* **WHAT IS REQUIRED**
Look through the lines below for the word "lenValve", and copy every line that has it.

* **RECORDED DATA**
□ □ □ □ □ □ □
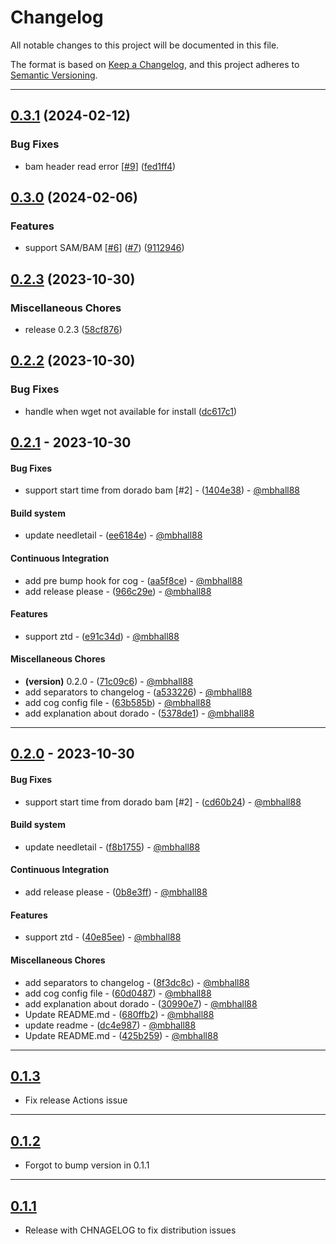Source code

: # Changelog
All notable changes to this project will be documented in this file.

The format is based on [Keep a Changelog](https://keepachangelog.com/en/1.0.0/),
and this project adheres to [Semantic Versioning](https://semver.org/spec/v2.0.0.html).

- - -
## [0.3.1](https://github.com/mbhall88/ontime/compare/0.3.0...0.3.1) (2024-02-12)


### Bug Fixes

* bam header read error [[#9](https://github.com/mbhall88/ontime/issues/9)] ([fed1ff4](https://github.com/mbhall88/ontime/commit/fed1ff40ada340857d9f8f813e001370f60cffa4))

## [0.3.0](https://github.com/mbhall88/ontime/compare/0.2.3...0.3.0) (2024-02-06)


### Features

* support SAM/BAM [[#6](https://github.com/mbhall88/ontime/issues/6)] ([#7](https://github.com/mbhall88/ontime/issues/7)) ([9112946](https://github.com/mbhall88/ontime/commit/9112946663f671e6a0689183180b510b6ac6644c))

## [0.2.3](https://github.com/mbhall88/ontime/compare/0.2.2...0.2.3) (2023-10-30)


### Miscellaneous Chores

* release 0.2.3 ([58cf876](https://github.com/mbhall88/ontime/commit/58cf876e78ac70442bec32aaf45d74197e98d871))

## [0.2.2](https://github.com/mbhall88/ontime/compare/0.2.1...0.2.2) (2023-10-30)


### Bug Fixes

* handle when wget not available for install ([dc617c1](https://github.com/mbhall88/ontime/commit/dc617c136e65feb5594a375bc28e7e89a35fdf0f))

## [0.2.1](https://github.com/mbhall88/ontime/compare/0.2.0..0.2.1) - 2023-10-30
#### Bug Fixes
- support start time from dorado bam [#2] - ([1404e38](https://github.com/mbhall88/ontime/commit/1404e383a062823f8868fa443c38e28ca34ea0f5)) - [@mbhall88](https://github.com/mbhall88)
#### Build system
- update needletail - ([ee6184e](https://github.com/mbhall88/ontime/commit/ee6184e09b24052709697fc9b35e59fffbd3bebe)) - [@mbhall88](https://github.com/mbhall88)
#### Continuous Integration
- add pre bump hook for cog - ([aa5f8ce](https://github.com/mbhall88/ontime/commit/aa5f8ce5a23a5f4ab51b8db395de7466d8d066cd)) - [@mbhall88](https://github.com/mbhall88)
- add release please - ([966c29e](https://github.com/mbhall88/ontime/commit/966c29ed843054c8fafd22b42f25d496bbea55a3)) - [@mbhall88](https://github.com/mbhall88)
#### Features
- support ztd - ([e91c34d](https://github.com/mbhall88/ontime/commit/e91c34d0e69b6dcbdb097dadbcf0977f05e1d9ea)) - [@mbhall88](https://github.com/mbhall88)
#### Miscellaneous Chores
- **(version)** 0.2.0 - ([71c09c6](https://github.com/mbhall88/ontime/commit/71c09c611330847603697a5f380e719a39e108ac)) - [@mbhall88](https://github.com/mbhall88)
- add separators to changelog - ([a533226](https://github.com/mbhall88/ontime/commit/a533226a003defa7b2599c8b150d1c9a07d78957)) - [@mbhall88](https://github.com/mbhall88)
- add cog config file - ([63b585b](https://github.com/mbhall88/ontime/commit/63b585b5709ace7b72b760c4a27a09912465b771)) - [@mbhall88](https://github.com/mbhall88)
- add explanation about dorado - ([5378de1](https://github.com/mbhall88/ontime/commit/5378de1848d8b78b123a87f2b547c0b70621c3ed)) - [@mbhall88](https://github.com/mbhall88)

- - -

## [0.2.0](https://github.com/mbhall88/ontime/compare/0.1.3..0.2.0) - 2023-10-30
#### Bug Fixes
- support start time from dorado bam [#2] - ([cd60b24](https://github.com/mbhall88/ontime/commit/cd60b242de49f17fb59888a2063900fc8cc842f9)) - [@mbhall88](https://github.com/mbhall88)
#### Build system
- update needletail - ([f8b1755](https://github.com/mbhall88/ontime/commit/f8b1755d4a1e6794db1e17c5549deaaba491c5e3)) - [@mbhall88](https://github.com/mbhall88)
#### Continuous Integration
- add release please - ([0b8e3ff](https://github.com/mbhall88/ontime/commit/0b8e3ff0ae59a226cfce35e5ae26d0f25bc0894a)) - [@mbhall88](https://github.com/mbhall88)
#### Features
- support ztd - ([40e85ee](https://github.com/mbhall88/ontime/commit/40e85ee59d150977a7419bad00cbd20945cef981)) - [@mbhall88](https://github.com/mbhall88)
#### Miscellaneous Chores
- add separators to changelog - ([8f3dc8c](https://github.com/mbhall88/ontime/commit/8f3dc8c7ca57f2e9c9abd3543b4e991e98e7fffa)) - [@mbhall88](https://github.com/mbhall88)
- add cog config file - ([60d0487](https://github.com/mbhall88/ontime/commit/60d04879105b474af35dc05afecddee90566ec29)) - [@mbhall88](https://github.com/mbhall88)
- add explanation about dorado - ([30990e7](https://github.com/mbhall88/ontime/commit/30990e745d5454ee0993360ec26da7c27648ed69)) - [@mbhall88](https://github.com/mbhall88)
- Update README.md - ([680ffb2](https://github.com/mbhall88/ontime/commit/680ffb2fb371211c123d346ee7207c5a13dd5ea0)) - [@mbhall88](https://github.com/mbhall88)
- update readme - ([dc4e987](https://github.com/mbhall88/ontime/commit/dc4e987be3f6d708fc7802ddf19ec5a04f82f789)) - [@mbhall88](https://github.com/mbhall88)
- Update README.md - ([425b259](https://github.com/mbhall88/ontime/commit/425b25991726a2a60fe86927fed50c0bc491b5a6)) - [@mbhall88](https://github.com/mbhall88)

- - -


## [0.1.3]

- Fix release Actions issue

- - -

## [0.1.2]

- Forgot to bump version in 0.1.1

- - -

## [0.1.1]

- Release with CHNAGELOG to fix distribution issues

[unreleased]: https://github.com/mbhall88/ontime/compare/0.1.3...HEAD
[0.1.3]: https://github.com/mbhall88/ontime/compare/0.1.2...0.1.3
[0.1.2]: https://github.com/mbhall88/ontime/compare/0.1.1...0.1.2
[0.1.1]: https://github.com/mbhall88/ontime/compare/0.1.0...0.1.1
□ □ □ □ □ □ □
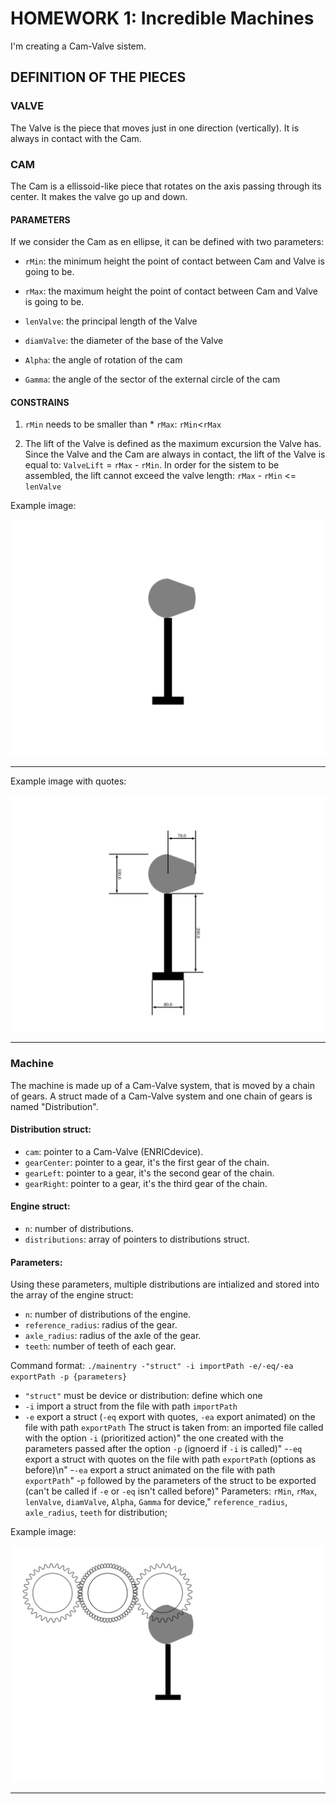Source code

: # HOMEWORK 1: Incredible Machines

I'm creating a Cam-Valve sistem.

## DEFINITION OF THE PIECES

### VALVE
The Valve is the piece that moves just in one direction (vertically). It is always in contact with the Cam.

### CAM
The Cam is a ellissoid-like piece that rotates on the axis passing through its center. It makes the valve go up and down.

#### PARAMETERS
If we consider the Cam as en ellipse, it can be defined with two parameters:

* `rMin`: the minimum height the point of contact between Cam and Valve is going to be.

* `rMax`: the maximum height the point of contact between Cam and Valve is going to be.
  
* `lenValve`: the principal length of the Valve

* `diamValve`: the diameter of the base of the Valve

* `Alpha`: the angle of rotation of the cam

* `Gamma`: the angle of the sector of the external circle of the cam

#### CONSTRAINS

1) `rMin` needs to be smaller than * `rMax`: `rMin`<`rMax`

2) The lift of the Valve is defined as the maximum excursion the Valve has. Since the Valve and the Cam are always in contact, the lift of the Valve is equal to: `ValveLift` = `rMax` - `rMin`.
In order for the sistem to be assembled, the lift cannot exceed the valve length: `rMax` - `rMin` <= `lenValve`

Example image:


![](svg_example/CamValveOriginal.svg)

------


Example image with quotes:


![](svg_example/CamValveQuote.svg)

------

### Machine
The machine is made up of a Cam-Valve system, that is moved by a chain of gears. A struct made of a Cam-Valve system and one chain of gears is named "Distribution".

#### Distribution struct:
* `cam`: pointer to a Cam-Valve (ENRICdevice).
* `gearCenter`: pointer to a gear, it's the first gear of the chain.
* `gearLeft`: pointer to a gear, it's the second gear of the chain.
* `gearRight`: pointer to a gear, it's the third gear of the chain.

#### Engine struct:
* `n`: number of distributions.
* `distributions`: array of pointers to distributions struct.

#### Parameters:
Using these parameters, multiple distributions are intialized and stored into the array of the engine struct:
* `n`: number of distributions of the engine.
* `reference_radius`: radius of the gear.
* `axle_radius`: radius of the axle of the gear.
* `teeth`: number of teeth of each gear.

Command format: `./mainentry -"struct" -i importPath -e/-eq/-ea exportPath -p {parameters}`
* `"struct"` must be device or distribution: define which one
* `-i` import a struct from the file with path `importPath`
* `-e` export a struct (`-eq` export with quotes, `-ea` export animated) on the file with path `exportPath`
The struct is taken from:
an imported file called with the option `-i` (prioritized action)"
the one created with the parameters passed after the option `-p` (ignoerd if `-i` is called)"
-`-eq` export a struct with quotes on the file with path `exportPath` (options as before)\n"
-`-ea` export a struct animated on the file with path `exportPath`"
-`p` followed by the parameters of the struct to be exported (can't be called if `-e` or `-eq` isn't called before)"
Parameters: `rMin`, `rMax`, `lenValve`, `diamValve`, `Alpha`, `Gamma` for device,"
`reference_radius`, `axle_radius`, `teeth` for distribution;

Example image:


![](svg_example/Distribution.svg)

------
□ □ □ □ □ □ □
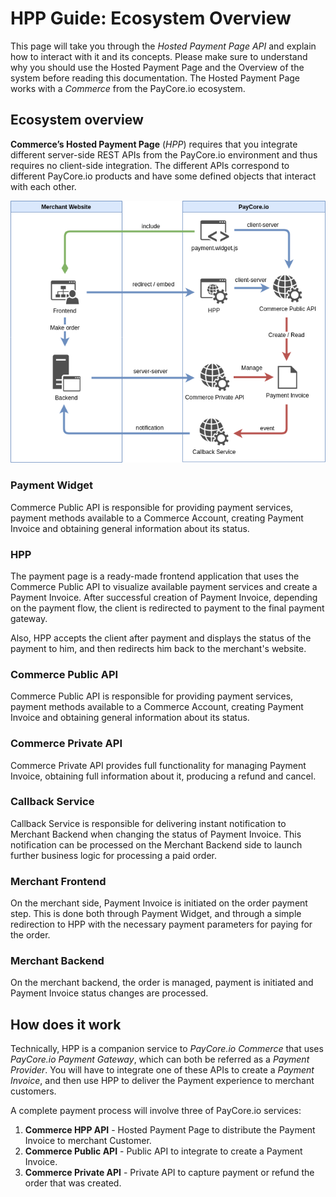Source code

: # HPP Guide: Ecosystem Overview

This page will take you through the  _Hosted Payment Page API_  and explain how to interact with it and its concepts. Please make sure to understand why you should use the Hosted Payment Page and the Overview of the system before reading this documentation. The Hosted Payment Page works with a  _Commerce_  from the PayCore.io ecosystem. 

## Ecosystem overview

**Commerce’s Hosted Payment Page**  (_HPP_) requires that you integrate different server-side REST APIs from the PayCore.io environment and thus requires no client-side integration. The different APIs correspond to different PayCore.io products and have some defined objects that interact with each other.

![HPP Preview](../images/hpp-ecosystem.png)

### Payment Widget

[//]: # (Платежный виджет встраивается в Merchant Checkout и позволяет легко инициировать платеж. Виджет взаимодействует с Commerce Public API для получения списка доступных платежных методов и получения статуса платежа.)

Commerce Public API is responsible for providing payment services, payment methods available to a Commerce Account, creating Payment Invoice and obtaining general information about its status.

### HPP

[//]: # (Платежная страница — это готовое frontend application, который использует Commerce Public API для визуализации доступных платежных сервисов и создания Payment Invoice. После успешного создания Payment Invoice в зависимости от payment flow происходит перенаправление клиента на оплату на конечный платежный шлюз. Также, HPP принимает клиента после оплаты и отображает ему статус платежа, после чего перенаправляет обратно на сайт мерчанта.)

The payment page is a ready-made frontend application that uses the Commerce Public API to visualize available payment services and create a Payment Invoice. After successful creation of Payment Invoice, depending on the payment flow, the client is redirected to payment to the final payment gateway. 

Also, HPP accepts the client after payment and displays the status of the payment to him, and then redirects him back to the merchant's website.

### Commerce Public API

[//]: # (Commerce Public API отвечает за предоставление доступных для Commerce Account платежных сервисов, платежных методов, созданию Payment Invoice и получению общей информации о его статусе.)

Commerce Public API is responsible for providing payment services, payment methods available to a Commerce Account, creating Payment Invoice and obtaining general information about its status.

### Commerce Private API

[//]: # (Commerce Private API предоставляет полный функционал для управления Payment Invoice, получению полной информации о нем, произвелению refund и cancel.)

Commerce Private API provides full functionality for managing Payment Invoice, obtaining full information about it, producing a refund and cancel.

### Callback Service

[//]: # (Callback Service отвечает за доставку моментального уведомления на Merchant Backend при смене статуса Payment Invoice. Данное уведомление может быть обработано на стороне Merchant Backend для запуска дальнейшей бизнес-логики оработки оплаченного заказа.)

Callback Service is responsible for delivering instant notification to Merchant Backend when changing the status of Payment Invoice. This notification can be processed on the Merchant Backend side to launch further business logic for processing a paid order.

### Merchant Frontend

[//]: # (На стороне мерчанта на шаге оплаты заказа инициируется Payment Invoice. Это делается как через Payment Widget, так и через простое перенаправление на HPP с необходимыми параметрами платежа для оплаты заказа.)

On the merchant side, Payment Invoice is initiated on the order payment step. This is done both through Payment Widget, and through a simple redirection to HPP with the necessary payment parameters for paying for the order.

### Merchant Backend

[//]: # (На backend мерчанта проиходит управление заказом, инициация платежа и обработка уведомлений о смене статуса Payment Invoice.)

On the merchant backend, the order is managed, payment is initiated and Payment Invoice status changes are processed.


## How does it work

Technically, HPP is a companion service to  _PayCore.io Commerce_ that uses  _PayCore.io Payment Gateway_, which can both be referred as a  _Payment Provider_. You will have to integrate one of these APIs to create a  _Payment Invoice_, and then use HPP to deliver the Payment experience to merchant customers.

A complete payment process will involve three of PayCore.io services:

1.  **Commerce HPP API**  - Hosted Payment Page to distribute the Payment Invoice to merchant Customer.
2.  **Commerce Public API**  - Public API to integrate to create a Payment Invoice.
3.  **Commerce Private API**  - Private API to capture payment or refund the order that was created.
□ □ □ □ □ □ □
* **EXPECTED ANSWER**
* `lenValve`: the principal length of the Valve
In order for the sistem to be assembled, the lift cannot exceed the valve length: `rMax` - `rMin` <= `lenValve`
Parameters: `rMin`, `rMax`, `lenValve`, `diamValve`, `Alpha`, `Gamma` for device,"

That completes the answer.